→ **WHAT TO DO**
Lift every line from the entries that includes the word "nbsp".

→ **EXTRACTED DATA**

-- Opening Marker --

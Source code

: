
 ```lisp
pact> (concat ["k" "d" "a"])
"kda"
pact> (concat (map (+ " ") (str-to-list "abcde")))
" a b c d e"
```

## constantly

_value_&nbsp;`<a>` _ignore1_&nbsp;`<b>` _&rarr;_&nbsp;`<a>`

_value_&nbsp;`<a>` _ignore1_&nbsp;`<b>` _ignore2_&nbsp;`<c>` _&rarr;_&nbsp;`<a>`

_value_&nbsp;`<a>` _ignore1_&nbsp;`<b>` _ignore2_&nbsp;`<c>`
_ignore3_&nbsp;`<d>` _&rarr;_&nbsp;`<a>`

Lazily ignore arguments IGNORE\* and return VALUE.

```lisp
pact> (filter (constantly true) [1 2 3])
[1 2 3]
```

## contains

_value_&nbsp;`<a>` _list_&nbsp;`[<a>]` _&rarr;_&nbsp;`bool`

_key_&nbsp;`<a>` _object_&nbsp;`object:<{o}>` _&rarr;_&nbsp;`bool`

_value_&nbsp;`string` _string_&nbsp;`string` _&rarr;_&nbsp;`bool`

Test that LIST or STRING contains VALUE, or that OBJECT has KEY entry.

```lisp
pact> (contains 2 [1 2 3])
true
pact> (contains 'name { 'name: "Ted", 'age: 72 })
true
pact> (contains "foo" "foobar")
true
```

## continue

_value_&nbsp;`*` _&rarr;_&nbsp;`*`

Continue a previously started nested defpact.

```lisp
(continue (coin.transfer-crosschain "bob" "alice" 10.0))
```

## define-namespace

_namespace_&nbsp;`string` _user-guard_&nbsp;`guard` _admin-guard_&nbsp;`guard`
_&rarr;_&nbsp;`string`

-- Closing Marker --

→ **EXERCISE OUTPUT**
_value_&nbsp;`<a>` _ignore1_&nbsp;`<b>` _&rarr;_&nbsp;`<a>`
_value_&nbsp;`<a>` _ignore1_&nbsp;`<b>` _ignore2_&nbsp;`<c>` _&rarr;_&nbsp;`<a>`
_value_&nbsp;`<a>` _ignore1_&nbsp;`<b>` _ignore2_&nbsp;`<c>`
_ignore3_&nbsp;`<d>` _&rarr;_&nbsp;`<a>`
_value_&nbsp;`<a>` _list_&nbsp;`[<a>]` _&rarr;_&nbsp;`bool`
_key_&nbsp;`<a>` _object_&nbsp;`object:<{o}>` _&rarr;_&nbsp;`bool`
_value_&nbsp;`string` _string_&nbsp;`string` _&rarr;_&nbsp;`bool`
_value_&nbsp;`*` _&rarr;_&nbsp;`*`
_namespace_&nbsp;`string` _user-guard_&nbsp;`guard` _admin-guard_&nbsp;`guard`
_&rarr;_&nbsp;`string`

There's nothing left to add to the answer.